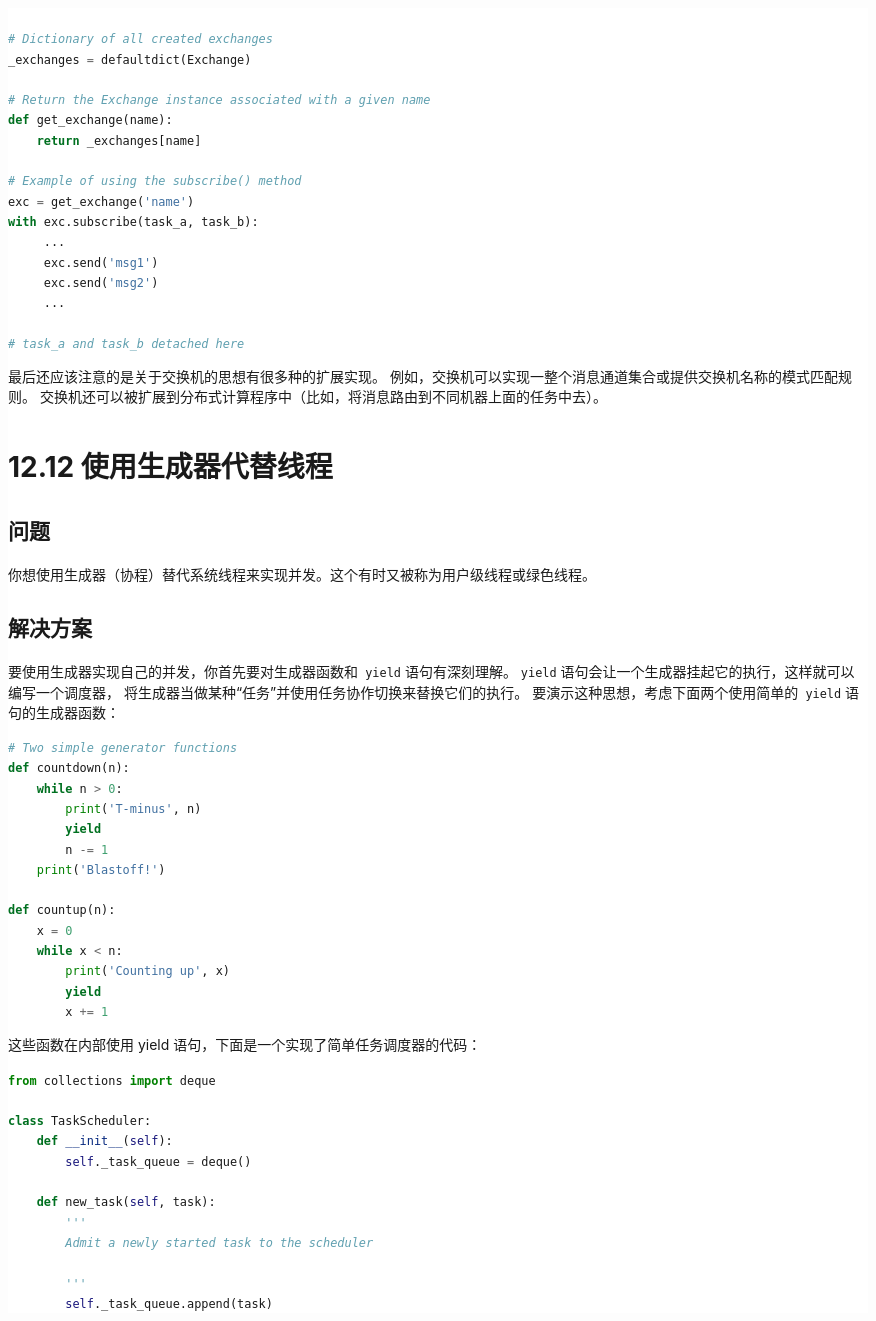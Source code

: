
 ```python

# Dictionary of all created exchanges
_exchanges = defaultdict(Exchange)

# Return the Exchange instance associated with a given name
def get_exchange(name):
    return _exchanges[name]

# Example of using the subscribe() method
exc = get_exchange('name')
with exc.subscribe(task_a, task_b):
     ...
     exc.send('msg1')
     exc.send('msg2')
     ...

# task_a and task_b detached here
```

最后还应该注意的是关于交换机的思想有很多种的扩展实现。 例如，交换机可以实现一整个消息通道集合或提供交换机名称的模式匹配规则。 交换机还可以被扩展到分布式计算程序中（比如，将消息路由到不同机器上面的任务中去）。

# 12.12 使用生成器代替线程
## 问题
你想使用生成器（协程）替代系统线程来实现并发。这个有时又被称为用户级线程或绿色线程。

## 解决方案
要使用生成器实现自己的并发，你首先要对生成器函数和` yield` 语句有深刻理解。 `yield` 语句会让一个生成器挂起它的执行，这样就可以编写一个调度器， 将生成器当做某种“任务”并使用任务协作切换来替换它们的执行。 要演示这种思想，考虑下面两个使用简单的` yield` 语句的生成器函数：

```python
# Two simple generator functions
def countdown(n):
    while n > 0:
        print('T-minus', n)
        yield
        n -= 1
    print('Blastoff!')

def countup(n):
    x = 0
    while x < n:
        print('Counting up', x)
        yield
        x += 1
```

这些函数在内部使用 yield 语句，下面是一个实现了简单任务调度器的代码：

```python
from collections import deque

class TaskScheduler:
    def __init__(self):
        self._task_queue = deque()

    def new_task(self, task):
        '''
        Admit a newly started task to the scheduler

        '''
        self._task_queue.append(task)
```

(TASK TO COMPLETE): Transcribe the records above exactly, excluding every picture.

(EXERCISE ANSWER):
Source code

:
 ```python

# Dictionary of all created exchanges
_exchanges = defaultdict(Exchange)

# Return the Exchange instance associated with a given name
def get_exchange(name):
    return _exchanges[name]

# Example of using the subscribe() method
exc = get_exchange('name')
with exc.subscribe(task_a, task_b):
     ...
     exc.send('msg1')
     exc.send('msg2')
     ...

# task_a and task_b detached here
```

最后还应该注意的是关于交换机的思想有很多种的扩展实现。 例如，交换机可以实现一整个消息通道集合或提供交换机名称的模式匹配规则。 交换机还可以被扩展到分布式计算程序中（比如，将消息路由到不同机器上面的任务中去）。

# 12.12 使用生成器代替线程
## 问题
你想使用生成器（协程）替代系统线程来实现并发。这个有时又被称为用户级线程或绿色线程。

## 解决方案
要使用生成器实现自己的并发，你首先要对生成器函数和` yield` 语句有深刻理解。 `yield` 语句会让一个生成器挂起它的执行，这样就可以编写一个调度器， 将生成器当做某种“任务”并使用任务协作切换来替换它们的执行。 要演示这种思想，考虑下面两个使用简单的` yield` 语句的生成器函数：

```python
# Two simple generator functions
def countdown(n):
    while n > 0:
        print('T-minus', n)
        yield
        n -= 1
    print('Blastoff!')

def countup(n):
    x = 0
    while x < n:
        print('Counting up', x)
        yield
        x += 1
```

这些函数在内部使用 yield 语句，下面是一个实现了简单任务调度器的代码：

```python
from collections import deque

class TaskScheduler:
    def __init__(self):
        self._task_queue = deque()

    def new_task(self, task):
        '''
        Admit a newly started task to the scheduler

        '''
        self._task_queue.append(task)
```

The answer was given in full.